But the classes represented by $X^2+14Y^2$ are only $1,9,15.23,25,39$ which form a subgroup of $(\mathbb{Z} / 56 \mathbb{Z})^{*}$

Let’s say we take a prime from one of these classes what can we say about the forms representing it. For $n=5$ , we had only one reduced form representing those classes, but in general the residues can be represented by the principal form and a set of other reduced forms. This collection of forms is a subgroup of the class group called the “genus”. For $n=14$ , we have

$\displaystyle p=x^{2}+14 y^{2} \text { or } 2 x^{2}+7 y^{2} \Longleftrightarrow p \equiv 1,9,15,23,25,39 \bmod 56$
$\displaystyle p=3 x^{2} \pm 2 x y+5 y^{2} \Longleftrightarrow p \equiv 3,5,13,19,27,45 \bmod 56$

So the forms $\displaystyle X^2+14Y^2, 2X^2+ 7Y^2$ form a subgroup of class group, and form a genus. And the coset of this subgroup contains $\displaystyle 3 X^{2} \pm 2 XY+5 Y^{2}$ which form another genus.

Thus in addition to the condition $\left( \frac{-4n}{p}\right)=1$ , if we know the coset of the subgroup of numbers represented by principal form to which $p$ belongs, we can deduce that $p$ is represented by one of the reduced forms of the coset of a subgroup of the class group called genus.

For instance $p$ is represented by the genus of the principal form $X^2+nY^2$ iff $p = k^2 \text{ or } k^2+n \mod 4n$ .
So using these congruence conditions, we can determine a genus of forms which could represent $p$ .

And It’s not possible to distinguish between the forms of a particular genus by congruence conditions alone! Every form in the class represents all the residue classes modulo $4n$ . In general there are no other congruence (abelian conditions) that can distinguish primes represented by forms in a genus.
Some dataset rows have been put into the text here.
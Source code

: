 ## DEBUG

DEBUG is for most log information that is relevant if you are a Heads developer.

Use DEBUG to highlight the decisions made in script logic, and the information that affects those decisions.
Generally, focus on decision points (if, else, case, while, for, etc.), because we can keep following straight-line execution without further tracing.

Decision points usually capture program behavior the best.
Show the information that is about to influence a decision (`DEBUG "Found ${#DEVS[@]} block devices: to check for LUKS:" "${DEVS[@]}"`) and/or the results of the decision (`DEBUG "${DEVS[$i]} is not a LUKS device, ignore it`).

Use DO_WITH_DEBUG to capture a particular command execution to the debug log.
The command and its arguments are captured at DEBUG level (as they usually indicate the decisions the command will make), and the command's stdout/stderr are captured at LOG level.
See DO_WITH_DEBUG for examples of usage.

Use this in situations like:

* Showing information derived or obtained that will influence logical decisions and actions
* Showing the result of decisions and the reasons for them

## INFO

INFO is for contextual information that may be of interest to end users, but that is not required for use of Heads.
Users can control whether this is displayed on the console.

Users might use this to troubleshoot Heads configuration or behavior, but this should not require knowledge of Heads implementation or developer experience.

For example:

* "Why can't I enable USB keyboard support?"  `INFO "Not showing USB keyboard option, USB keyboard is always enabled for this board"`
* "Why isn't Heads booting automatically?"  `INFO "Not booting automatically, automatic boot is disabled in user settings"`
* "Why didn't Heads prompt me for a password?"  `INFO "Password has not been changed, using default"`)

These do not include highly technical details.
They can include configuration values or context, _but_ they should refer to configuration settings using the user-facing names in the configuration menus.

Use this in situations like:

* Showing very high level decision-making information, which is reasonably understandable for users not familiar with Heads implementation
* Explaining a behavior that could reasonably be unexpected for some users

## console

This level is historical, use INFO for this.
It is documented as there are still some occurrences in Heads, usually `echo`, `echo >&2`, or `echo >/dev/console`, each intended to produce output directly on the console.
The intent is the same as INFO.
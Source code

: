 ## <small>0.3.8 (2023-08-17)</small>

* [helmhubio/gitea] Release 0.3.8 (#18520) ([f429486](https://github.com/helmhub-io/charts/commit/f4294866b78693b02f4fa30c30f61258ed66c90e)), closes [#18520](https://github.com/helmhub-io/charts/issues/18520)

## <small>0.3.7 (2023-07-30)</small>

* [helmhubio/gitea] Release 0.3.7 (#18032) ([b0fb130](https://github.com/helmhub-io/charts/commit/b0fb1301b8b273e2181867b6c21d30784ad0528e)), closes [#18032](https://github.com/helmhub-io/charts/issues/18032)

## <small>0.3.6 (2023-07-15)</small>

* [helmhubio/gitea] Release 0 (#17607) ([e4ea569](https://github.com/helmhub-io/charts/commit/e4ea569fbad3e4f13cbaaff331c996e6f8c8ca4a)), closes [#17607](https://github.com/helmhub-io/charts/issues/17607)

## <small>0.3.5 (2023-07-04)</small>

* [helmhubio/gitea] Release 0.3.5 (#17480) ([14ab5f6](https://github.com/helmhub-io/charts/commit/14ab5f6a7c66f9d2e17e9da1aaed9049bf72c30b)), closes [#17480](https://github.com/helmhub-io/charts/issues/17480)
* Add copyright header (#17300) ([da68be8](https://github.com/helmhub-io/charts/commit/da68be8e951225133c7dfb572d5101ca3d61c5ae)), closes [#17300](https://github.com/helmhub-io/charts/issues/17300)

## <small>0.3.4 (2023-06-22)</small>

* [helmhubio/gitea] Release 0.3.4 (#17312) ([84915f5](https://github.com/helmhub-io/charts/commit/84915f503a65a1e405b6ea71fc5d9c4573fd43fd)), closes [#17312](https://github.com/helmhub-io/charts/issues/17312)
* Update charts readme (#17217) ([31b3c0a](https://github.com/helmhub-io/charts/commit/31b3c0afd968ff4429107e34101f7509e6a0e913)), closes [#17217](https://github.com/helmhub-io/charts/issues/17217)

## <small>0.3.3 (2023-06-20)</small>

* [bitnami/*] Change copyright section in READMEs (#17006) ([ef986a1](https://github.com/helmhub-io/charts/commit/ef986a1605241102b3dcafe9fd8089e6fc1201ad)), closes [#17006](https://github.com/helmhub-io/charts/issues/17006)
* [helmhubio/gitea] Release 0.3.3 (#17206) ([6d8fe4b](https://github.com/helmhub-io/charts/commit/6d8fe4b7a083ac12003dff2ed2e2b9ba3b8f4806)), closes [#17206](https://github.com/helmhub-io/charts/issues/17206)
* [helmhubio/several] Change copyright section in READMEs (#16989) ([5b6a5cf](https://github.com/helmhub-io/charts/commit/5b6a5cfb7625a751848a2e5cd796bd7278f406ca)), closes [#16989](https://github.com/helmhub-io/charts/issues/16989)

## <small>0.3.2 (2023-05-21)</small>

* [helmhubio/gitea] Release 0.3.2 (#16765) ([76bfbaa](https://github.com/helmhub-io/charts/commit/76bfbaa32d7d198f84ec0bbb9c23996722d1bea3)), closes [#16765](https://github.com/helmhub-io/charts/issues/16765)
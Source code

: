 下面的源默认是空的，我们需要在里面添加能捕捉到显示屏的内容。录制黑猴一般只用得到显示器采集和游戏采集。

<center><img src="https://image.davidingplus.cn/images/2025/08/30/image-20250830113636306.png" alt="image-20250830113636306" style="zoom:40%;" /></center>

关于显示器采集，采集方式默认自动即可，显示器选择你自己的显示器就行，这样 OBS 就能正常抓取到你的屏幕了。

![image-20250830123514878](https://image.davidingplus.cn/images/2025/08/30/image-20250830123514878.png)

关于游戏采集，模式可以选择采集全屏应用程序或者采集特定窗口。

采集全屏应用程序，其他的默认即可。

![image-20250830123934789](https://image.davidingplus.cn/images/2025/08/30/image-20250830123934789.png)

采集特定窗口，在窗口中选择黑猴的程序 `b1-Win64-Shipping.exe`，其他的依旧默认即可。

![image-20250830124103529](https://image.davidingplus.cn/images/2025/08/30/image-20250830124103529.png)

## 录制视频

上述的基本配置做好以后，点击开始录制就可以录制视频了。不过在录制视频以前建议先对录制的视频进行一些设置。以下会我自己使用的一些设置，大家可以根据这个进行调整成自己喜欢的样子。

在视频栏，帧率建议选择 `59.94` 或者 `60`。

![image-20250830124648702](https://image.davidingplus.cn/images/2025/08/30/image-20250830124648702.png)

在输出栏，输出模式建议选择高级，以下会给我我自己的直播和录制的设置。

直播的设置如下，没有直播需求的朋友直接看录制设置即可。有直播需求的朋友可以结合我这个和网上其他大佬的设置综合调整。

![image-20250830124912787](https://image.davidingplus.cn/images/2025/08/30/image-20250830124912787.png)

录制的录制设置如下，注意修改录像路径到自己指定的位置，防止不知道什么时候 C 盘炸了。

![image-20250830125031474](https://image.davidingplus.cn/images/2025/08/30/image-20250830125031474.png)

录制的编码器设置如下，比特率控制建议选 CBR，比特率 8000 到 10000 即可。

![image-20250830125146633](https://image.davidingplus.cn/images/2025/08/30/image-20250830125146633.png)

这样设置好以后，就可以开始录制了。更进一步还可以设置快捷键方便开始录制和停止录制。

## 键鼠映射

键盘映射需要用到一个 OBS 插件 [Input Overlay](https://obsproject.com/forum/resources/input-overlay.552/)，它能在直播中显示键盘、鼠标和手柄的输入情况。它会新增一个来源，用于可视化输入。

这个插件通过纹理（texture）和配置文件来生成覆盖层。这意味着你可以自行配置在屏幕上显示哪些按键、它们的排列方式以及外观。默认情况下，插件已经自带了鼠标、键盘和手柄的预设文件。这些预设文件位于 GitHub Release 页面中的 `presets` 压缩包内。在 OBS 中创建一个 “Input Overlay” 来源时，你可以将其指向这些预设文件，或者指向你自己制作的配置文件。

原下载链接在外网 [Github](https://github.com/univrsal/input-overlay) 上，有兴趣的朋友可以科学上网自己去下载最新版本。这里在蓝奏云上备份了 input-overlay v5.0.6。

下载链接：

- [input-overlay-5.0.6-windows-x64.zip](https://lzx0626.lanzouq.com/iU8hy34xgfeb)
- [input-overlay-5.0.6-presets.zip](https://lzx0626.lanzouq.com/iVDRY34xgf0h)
Question: How many genera exist?

Because the squares are represented by principal form, all the squares inside $\left(\mathbb Z/4n\right)^{*}$ are represented. If $H$ is the subgroup represented by the principal genus, we see that every element of $\text{Ker} \chi$ , where $\chi:(\mathbb{Z} / 4n \mathbb{Z})^{*} \longrightarrow{\pm 1}$ is the character satisfying $\chi([p])=\left(\frac{-4n }{ p}\right)$ is of order 2 modulo $H$ . Thus number of genera have to be of size $2^s$ for some $s$

Theorem: If $r$ is the number of odd primes dividing $D=-4n$ , then the number genera is given by $2^{\mu-1}$ where

$\displaystyle \mu = r {\text { if }} n \equiv 3 \mod 4$
$\displaystyle \mu = r +1 {\text { if }} n \equiv 1, 2 \mod 4$
$\displaystyle \mu = r+2 {\text { if }} n \equiv 4 \mod 8$
$\displaystyle \mu = r+4 {\text { if }} n \equiv 0 \mod 8$

In general if we also take forms of discriminant $D =1 \mod 4$ , we have $\mu =r.$

Ambiguous classes: To explain this result, we first need to know the 2-torsion of the class group- that is forms of order at most $2$ called the ambiguous classes. A class is ambiguous precisely when it is equivalent to it’s inverse. Using the fact that positive definite forms are reduced only if $|b|\le a \le c$ and that $[a, -b, c]$ is the inverse of $[a, b, c]$ , we see that ambiguous forms precisely corresponds to reduced forms with

$b=0$ and $a=b$ and $a=c$ .

These conditions are enough to see that there are $2^{\mu-1}$ ambiguous classes. For instance in the $n =3\mod 4$ , $b=0 \implies n=ac$ and there are exactly $2^r$ factorisation with $(a,c)=1$ (each prime can either belong to $a$ or $c$ -out of which exactly half of them satisfy $a<c$ , so in total $2^{r-1}=2^{\mu-1}$ forms. Other cases the computations are similar.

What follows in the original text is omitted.